Dora est ce camp de concentration et d'extermination par le travail creusé ex-nihilo en 1943 dans une ancienne mine du centre de l'Allemagne pour y implanter l'usine de fabrication du V2, l'arme secrète d'Hitler qui devait, espérait-il, changer le cours de la guerre. 

Là, sans voir le jour pendant des mois, dans le vacarme des marteaux-piqueurs que la nuit glacée n'arrêtait pas et sous le joug des SS, les hommes tombaient en nombre. Des 9000 partis de France, seuls la moitié revinrent du "tunnel de Dora" et de ses camps satellites.

A chacun d'entre eux est désormais consacrée une notice biographique complète. Une somme, publiée début septembre au Cherche Midi, sous la direction scientifique de Laurent Thiery, l'historien de La Coupole, musée implanté à Helfaut (Pas-de-Calais) dans le gigantesque bunker de béton construit par les nazis d'où devaient être tirées les V2. Ces fusées stratosphériques auraient atteint Londres en cinq minutes.

Le Débarquement mit un terme à ce funeste projet. 

Le "D-Day", justement, a infusé la jeunesse de Laurent Thiery, 45 ans, fils de commerçant. Ses grands-parents habitaient entre Omaha Beach et de la pointe du Hoc. "Ils m'ont transmis la passion de l'Histoire. A 9 ans, pour le 40e anniversaire, j'ai assisté à mes premières cérémonies. Je revois encore les mitrailleuses dans les haies" des services de sécurité de Ronald Reagan. 

Il enchaînera fac d'histoire à Caen puis objection de conscience au sein du Service historique de la Défense (SHD), dans un groupe de recherches de la Fondation pour la mémoire de la déportation (FMD) planchant sur les déportés politiques et résistants partis de France.
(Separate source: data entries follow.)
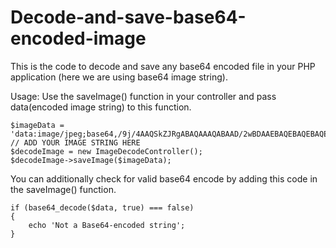 # Decode-and-save-base64-encoded-image
This is the code to decode and save any base64 encoded file  in your PHP application (here we are using base64 image string).

Usage: Use the saveImage() function in your controller and pass data(encoded image string) to this function.


    $imageData = 'data:image/jpeg;base64,/9j/4AAQSkZJRgABAQAAAQABAAD/2wBDAAEBAQEBAQEBAQEBAQEBAQEBAQEBAQEBAQEBAQEBAQEBAQEBAQEBAQEBAQEBAQEBAQEBAQEBAQEBAQEBAQEBAQH/mQll+8'  // ADD YOUR IMAGE STRING HERE
    $decodeImage = new ImageDecodeController();
    $decodeImage->saveImage($imageData); 
    
You can additionally check for valid base64 encode by adding this code in the saveImage() function.

    if (base64_decode($data, true) === false)
    {
        echo 'Not a Base64-encoded string';
    }
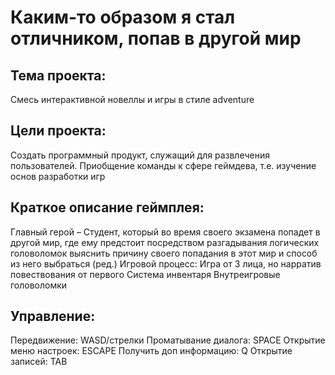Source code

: # Каким-то образом я стал отличником, попав в другой мир
## Тема проекта:
Смесь интерактивной новеллы и игры в стиле adventure

## Цели проекта:
Создать программный продукт, служащий для развлечения пользователей.
Приобщение команды к сфере геймдева, т.е. изучение основ разработки игр

## Краткое описание геймплея:
Главный герой – Студент, который во время своего экзамена попадет в другой мир, где ему предстоит посредством разгадывания логических головоломок выяснить причину своего попадания в этот мир и способ из него выбраться (ред.)
Игровой процесс:
Игра от 3 лица, но нарратив повествования от первого
Система инвентаря
Внутреигровые головоломки

## Управление:
Передвижение: WASD/стрелки
Проматывание диалога: SPACE
Открытие меню настроек: ESCAPE
Получить доп информацию: Q
Открытие записей: TAB
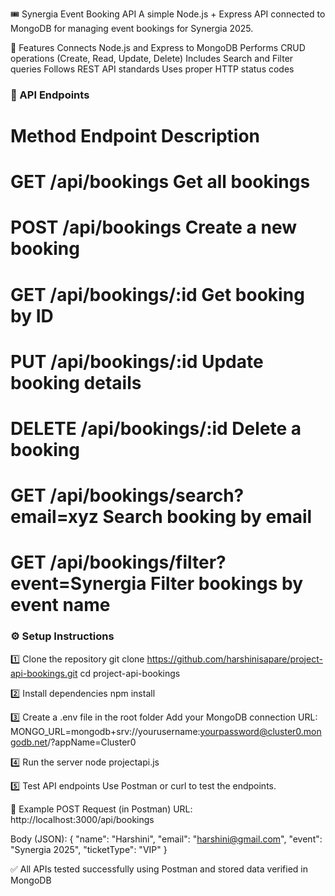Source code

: 🎟️ Synergia Event Booking API
A simple Node.js + Express API connected to MongoDB for managing event bookings for Synergia 2025.

🚀 Features
Connects Node.js and Express to MongoDB
Performs CRUD operations (Create, Read, Update, Delete)
Includes Search and Filter queries
Follows REST API standards
Uses proper HTTP status codes
### 🧩 API Endpoints
# Method	Endpoint	Description
# GET	/api/bookings	Get all bookings
# POST	/api/bookings	Create a new booking
# GET	/api/bookings/:id	Get booking by ID
# PUT	/api/bookings/:id	Update booking details
# DELETE	/api/bookings/:id	Delete a booking
# GET	/api/bookings/search?email=xyz	Search booking by email
# GET	/api/bookings/filter?event=Synergia	Filter bookings by event name

### ⚙️ Setup Instructions
1️⃣ Clone the repository
git clone https://github.com/harshinisapare/project-api-bookings.git cd project-api-bookings

2️⃣ Install dependencies
npm install

3️⃣ Create a .env file in the root folder
Add your MongoDB connection URL: MONGO_URL=mongodb+srv://yourusername:yourpassword@cluster0.mongodb.net/?appName=Cluster0

4️⃣ Run the server
node projectapi.js

5️⃣ Test API endpoints
Use Postman or curl to test the endpoints.

🧠 Example POST Request (in Postman)
URL: http://localhost:3000/api/bookings

Body (JSON): { "name": "Harshini", "email": "harshini@gmail.com", "event": "Synergia 2025", "ticketType": "VIP" }

✅ All APIs tested successfully using Postman and stored data verified in MongoDB
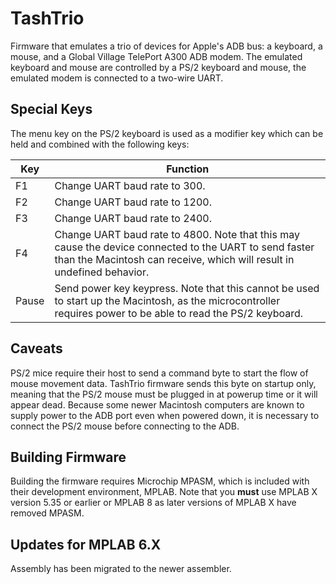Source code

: # TashTrio

Firmware that emulates a trio of devices for Apple's ADB bus: a keyboard, a mouse, and a Global Village TelePort A300 ADB modem.  The emulated keyboard and mouse are controlled by a PS/2 keyboard and mouse, the emulated modem is connected to a two-wire UART.

## Special Keys

The menu key on the PS/2 keyboard is used as a modifier key which can be held and combined with the following keys:

| Key   | Function                       |
| ----- | ------------------------------ |
| F1    | Change UART baud rate to 300.  |
| F2    | Change UART baud rate to 1200. |
| F3    | Change UART baud rate to 2400. |
| F4    | Change UART baud rate to 4800.  Note that this may cause the device connected to the UART to send faster than the Macintosh can receive, which will result in undefined behavior. |
| Pause | Send power key keypress.  Note that this cannot be used to start up the Macintosh, as the microcontroller requires power to be able to read the PS/2 keyboard. |

## Caveats

PS/2 mice require their host to send a command byte to start the flow of mouse movement data.  TashTrio firmware sends this byte on startup only, meaning that the PS/2 mouse must be plugged in at powerup time or it will appear dead.  Because some newer Macintosh computers are known to supply power to the ADB port even when powered down, it is necessary to connect the PS/2 mouse before connecting to the ADB.

## Building Firmware

Building the firmware requires Microchip MPASM, which is included with their development environment, MPLAB.  Note that you **must** use MPLAB X version 5.35 or earlier or MPLAB 8 as later versions of MPLAB X have removed MPASM.

## Updates for MPLAB 6.X

Assembly has been migrated to the newer assembler.  
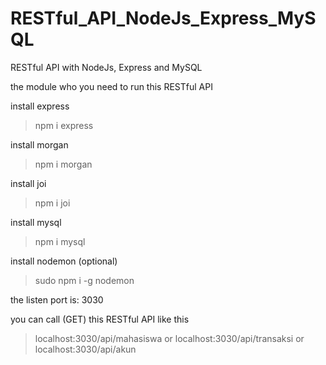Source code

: # RESTful_API_NodeJs_Express_MySQL
RESTful API with NodeJs, Express and MySQL

the module who you need to run this RESTful API

install express

> npm i express

install morgan

>npm i morgan

install joi

>npm i joi

install mysql

>npm i mysql

install nodemon (optional)

>sudo npm i -g nodemon

the listen port is: 3030

you can call (GET) this RESTful API like this

>localhost:3030/api/mahasiswa
or
>localhost:3030/api/transaksi
or
>localhost:3030/api/akun
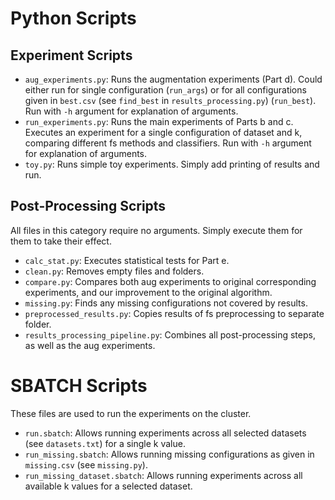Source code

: # Python Scripts

## Experiment Scripts

* `aug_experiments.py`: Runs the augmentation experiments (Part d). Could either run for single configuration (`run_args`) or for all configurations given in `best.csv` (see `find_best` in `results_processing.py`) (`run_best`). Run with `-h` argument for explanation of arguments.
* `run_experiments.py`: Runs the main experiments of Parts b and c. Executes an experiment for a single configuration of dataset and k, comparing different fs methods and classifiers. Run with `-h` argument for explanation of arguments.
* `toy.py`: Runs simple toy experiments. Simply add printing of results and run.

## Post-Processing Scripts

All files in this category require no arguments. Simply execute them for them to take their effect.

* `calc_stat.py`: Executes statistical tests for Part e.
* `clean.py`: Removes empty files and folders.
* `compare.py`: Compares both aug experiments to original corresponding experiments, and our improvement to the original algorithm.
* `missing.py`: Finds any missing configurations not covered by results.
* `preprocessed_results.py`: Copies results of fs preprocessing to separate folder.
* `results_processing_pipeline.py`: Combines all post-processing steps, as well as the aug experiments.

# SBATCH Scripts

These files are used to run the experiments on the cluster.

* `run.sbatch`: Allows running experiments across all selected datasets (see `datasets.txt`) for a single k value.
* `run_missing.sbatch`: Allows running missing configurations as given in `missing.csv` (see `missing.py`).
* `run_missing_dataset.sbatch`: Allows running experiments across all available k values for a selected dataset.
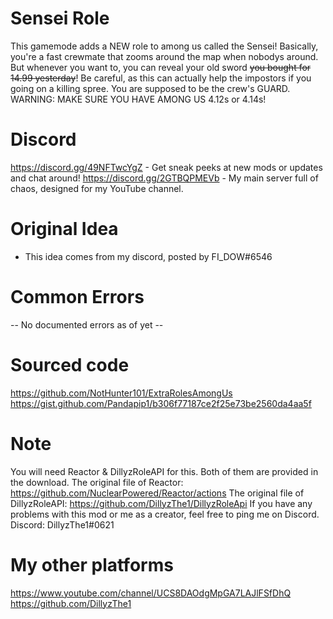 # Sensei Role
This gamemode adds a NEW role to among us called the Sensei! Basically, you're a fast crewmate that zooms around the map when nobodys around. But whenever you want to, you can reveal your old sword ~~you bought for 14.99 yesterday~~! Be careful, as this can actually help the impostors if you going on a killing spree. You are supposed to be the crew's GUARD.
WARNING: MAKE SURE YOU HAVE AMONG US 4.12s or 4.14s!

# Discord
https://discord.gg/49NFTwcYgZ - Get sneak peeks at new mods or updates and chat around!
https://discord.gg/2GTBQPMEVb - My main server full of chaos, designed for my YouTube channel.

# Original Idea
- This idea comes from my discord, posted by FI_DOW#6546

# Common Errors
-- No documented errors as of yet --

# Sourced code
https://github.com/NotHunter101/ExtraRolesAmongUs
https://gist.github.com/Pandapip1/b306f77187ce2f25e73be2560da4aa5f


# Note
You will need Reactor & DillyzRoleAPI for this. Both of them are provided in the download.
The original file of Reactor: https://github.com/NuclearPowered/Reactor/actions
The original file of DillyzRoleAPI: https://github.com/DillyzThe1/DillyzRoleApi
If you have any problems with this mod or me as a creator, feel free to ping me on Discord.
Discord: DillyzThe1#0621

# My other platforms
https://www.youtube.com/channel/UCS8DAOdgMpGA7LAJlFSfDhQ
https://github.com/DillyzThe1
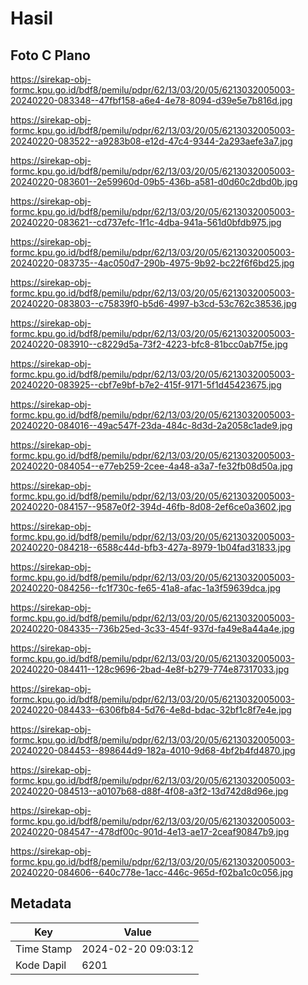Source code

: # Hasil

## Foto C Plano

https://sirekap-obj-formc.kpu.go.id/bdf8/pemilu/pdpr/62/13/03/20/05/6213032005003-20240220-083348--47fbf158-a6e4-4e78-8094-d39e5e7b816d.jpg

https://sirekap-obj-formc.kpu.go.id/bdf8/pemilu/pdpr/62/13/03/20/05/6213032005003-20240220-083522--a9283b08-e12d-47c4-9344-2a293aefe3a7.jpg

https://sirekap-obj-formc.kpu.go.id/bdf8/pemilu/pdpr/62/13/03/20/05/6213032005003-20240220-083601--2e59960d-09b5-436b-a581-d0d60c2dbd0b.jpg

https://sirekap-obj-formc.kpu.go.id/bdf8/pemilu/pdpr/62/13/03/20/05/6213032005003-20240220-083621--cd737efc-1f1c-4dba-941a-561d0bfdb975.jpg

https://sirekap-obj-formc.kpu.go.id/bdf8/pemilu/pdpr/62/13/03/20/05/6213032005003-20240220-083735--4ac050d7-290b-4975-9b92-bc22f6f6bd25.jpg

https://sirekap-obj-formc.kpu.go.id/bdf8/pemilu/pdpr/62/13/03/20/05/6213032005003-20240220-083803--c75839f0-b5d6-4997-b3cd-53c762c38536.jpg

https://sirekap-obj-formc.kpu.go.id/bdf8/pemilu/pdpr/62/13/03/20/05/6213032005003-20240220-083910--c8229d5a-73f2-4223-bfc8-81bcc0ab7f5e.jpg

https://sirekap-obj-formc.kpu.go.id/bdf8/pemilu/pdpr/62/13/03/20/05/6213032005003-20240220-083925--cbf7e9bf-b7e2-415f-9171-5f1d45423675.jpg

https://sirekap-obj-formc.kpu.go.id/bdf8/pemilu/pdpr/62/13/03/20/05/6213032005003-20240220-084016--49ac547f-23da-484c-8d3d-2a2058c1ade9.jpg

https://sirekap-obj-formc.kpu.go.id/bdf8/pemilu/pdpr/62/13/03/20/05/6213032005003-20240220-084054--e77eb259-2cee-4a48-a3a7-fe32fb08d50a.jpg

https://sirekap-obj-formc.kpu.go.id/bdf8/pemilu/pdpr/62/13/03/20/05/6213032005003-20240220-084157--9587e0f2-394d-46fb-8d08-2ef6ce0a3602.jpg

https://sirekap-obj-formc.kpu.go.id/bdf8/pemilu/pdpr/62/13/03/20/05/6213032005003-20240220-084218--6588c44d-bfb3-427a-8979-1b04fad31833.jpg

https://sirekap-obj-formc.kpu.go.id/bdf8/pemilu/pdpr/62/13/03/20/05/6213032005003-20240220-084256--fc1f730c-fe65-41a8-afac-1a3f59639dca.jpg

https://sirekap-obj-formc.kpu.go.id/bdf8/pemilu/pdpr/62/13/03/20/05/6213032005003-20240220-084335--736b25ed-3c33-454f-937d-fa49e8a44a4e.jpg

https://sirekap-obj-formc.kpu.go.id/bdf8/pemilu/pdpr/62/13/03/20/05/6213032005003-20240220-084411--128c9696-2bad-4e8f-b279-774e87317033.jpg

https://sirekap-obj-formc.kpu.go.id/bdf8/pemilu/pdpr/62/13/03/20/05/6213032005003-20240220-084433--6306fb84-5d76-4e8d-bdac-32bf1c8f7e4e.jpg

https://sirekap-obj-formc.kpu.go.id/bdf8/pemilu/pdpr/62/13/03/20/05/6213032005003-20240220-084453--898644d9-182a-4010-9d68-4bf2b4fd4870.jpg

https://sirekap-obj-formc.kpu.go.id/bdf8/pemilu/pdpr/62/13/03/20/05/6213032005003-20240220-084513--a0107b68-d88f-4f08-a3f2-13d742d8d96e.jpg

https://sirekap-obj-formc.kpu.go.id/bdf8/pemilu/pdpr/62/13/03/20/05/6213032005003-20240220-084547--478df00c-901d-4e13-ae17-2ceaf90847b9.jpg

https://sirekap-obj-formc.kpu.go.id/bdf8/pemilu/pdpr/62/13/03/20/05/6213032005003-20240220-084606--640c778e-1acc-446c-965d-f02ba1c0c056.jpg


## Metadata

| Key        | Value               |
| ---------- | ------------------- |
| Time Stamp | 2024-02-20 09:03:12 |
| Kode Dapil | 6201                |



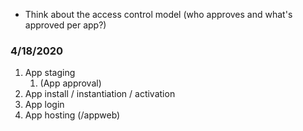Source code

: - Think about the access control model (who approves and what's approved per app?)




### 4/18/2020
1. App staging
    1. (App approval)
2. App install / instantiation / activation
4. App login
5. App hosting (/appweb)
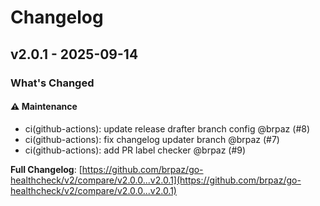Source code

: # Changelog

## v2.0.1 - 2025-09-14

### What's Changed

#### ⚠️ Maintenance

- ci(github-actions): update release drafter branch config @brpaz (#8)
- ci(github-actions): fix changelog updater branch @brpaz (#7)
- ci(github-actions): add PR label checker @brpaz (#9)

**Full Changelog**: [https://github.com/brpaz/go-healthcheck/v2/compare/v2.0.0...v2.0.1](https://github.com/brpaz/go-healthcheck/v2/compare/v2.0.0...v2.0.1)
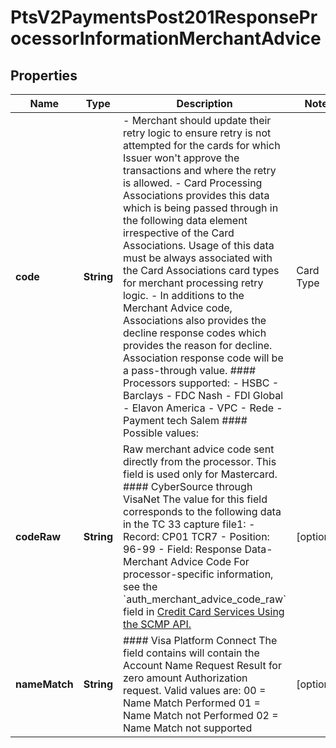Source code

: 
# PtsV2PaymentsPost201ResponseProcessorInformationMerchantAdvice

## Properties
Name | Type | Description | Notes
------------ | ------------- | ------------- | -------------
**code** | **String** | - Merchant should update their retry logic to ensure retry is not attempted for the cards for which Issuer won&#39;t approve the transactions and where the retry is allowed. - Card Processing Associations provides this data which is being passed through in the following data element irrespective of the Card Associations.   Usage of this data must be always associated with the Card Associations card types for merchant processing retry logic. - In additions to the Merchant Advice code, Associations also provides the decline response codes which provides the reason for decline.  Association response code will be a pass-through value.  #### Processors supported:   - HSBC   - Barclays   - FDC Nash   - FDI Global   - Elavon America   - VPC   - Rede   - Payment tech Salem   #### Possible values: | Card Type   | Advice Code   |  Description                                | | ----------- | ------------- | ------------------------------------------- | | VISA        | 1             | Issuer never approves                       | | VISA        | 2             | Issuer cannot approve at this time          | | VISA        | 3             | Data quality/revalidate payment information | | MasterCard  | 01            | New account information available           | | MasterCard  | 02            | Try Again Later                             | | MasterCard  | 03            | Do Not Try Again                            | | MasterCard  | 04            | Token not supported                         | | MasterCard  | 21            | Do not honor                                | | MasterCard  | 22            | Merchant does not qualify for product code  | | MasterCard  | 24            | Retry after 1 hour                          | | MasterCard  | 25            | Retry after 24 hours                        | | MasterCard  | 26            | Retry after 2 days                          | | MasterCard  | 27            | Retry after 4 days                          | | MasterCard  | 28            | Retry after 6 days                          | | MasterCard  | 29            | Retry after 8 days                          | | MasterCard  | 30            | Retry after 10 days                         | | MasterCard  | 99            | Do Not Try Again                            |  For processor-specific information, see the &#x60;auth_merchant_advice_code&#x60; field in [Credit Card Services Using the SCMP API.](http://apps.cybersource.com/library/documentation/dev_guides/CC_Svcs_SCMP_API/html)  |  [optional]
**codeRaw** | **String** | Raw merchant advice code sent directly from the processor. This field is used only for Mastercard.  #### CyberSource through VisaNet The value for this field corresponds to the following data in the TC 33 capture file1: - Record: CP01 TCR7 - Position: 96-99 - Field: Response Data-Merchant Advice Code   For processor-specific information, see the &#x60;auth_merchant_advice_code_raw&#x60; field in [Credit Card Services Using the SCMP API.](http://apps.cybersource.com/library/documentation/dev_guides/CC_Svcs_SCMP_API/html)  |  [optional]
**nameMatch** | **String** | #### Visa Platform Connect The field contains will contain the Account Name Request Result for zero amount Authorization request. Valid values are:  00 &#x3D; Name Match Performed 01 &#x3D; Name Match not Performed 02 &#x3D; Name Match not supported  |  [optional]



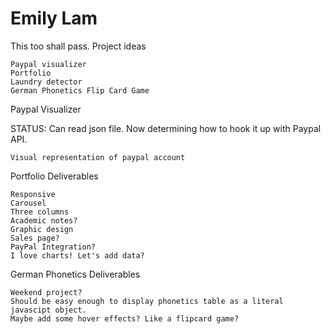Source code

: Emily Lam
===========

This too shall pass.
Project ideas

    Paypal visualizer
    Portfolio
    Laundry detector
    German Phonetics Flip Card Game

Paypal Visualizer

STATUS: Can read json file. Now determining how to hook it up with Paypal API.

    Visual representation of paypal account

Portfolio Deliverables

    Responsive
    Carousel
    Three columns
    Academic notes?
    Graphic design
    Sales page?
    PayPal Integration?
    I love charts! Let's add data?

German Phonetics Deliverables

    Weekend project?
    Should be easy enough to display phonetics table as a literal javascipt object.
    Maybe add some hover effects? Like a flipcard game?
"J'ai directement mis un pied dans la recherche", dit cet homme à l'allure juvénile, passionné de restauration de motos anciennes. En marge de sa thèse sur la répression dans le Nord, éditée en 2012, il établit le contact avec l'ancien directeur de La Coupole, Yves Le Maner, qui lui confie une recherche portant notamment -déjà- sur ce dictionnaire des déportés vers Dora.

Silences et non-dits

Le projet est en réalité initié depuis 1998 par André Sellier, historien associé à La Coupole et ancien déporté. L'ouverture des archives du SHD "ouvre une fenêtre" et permet de le relancer. Fin 2014, alors qu'il "faut bien commencer à rédiger", se pose la question: "Qui va s'en charger ? Je me rends bien compte que je ne peux pas faire tout seul les recherches et l'écriture..."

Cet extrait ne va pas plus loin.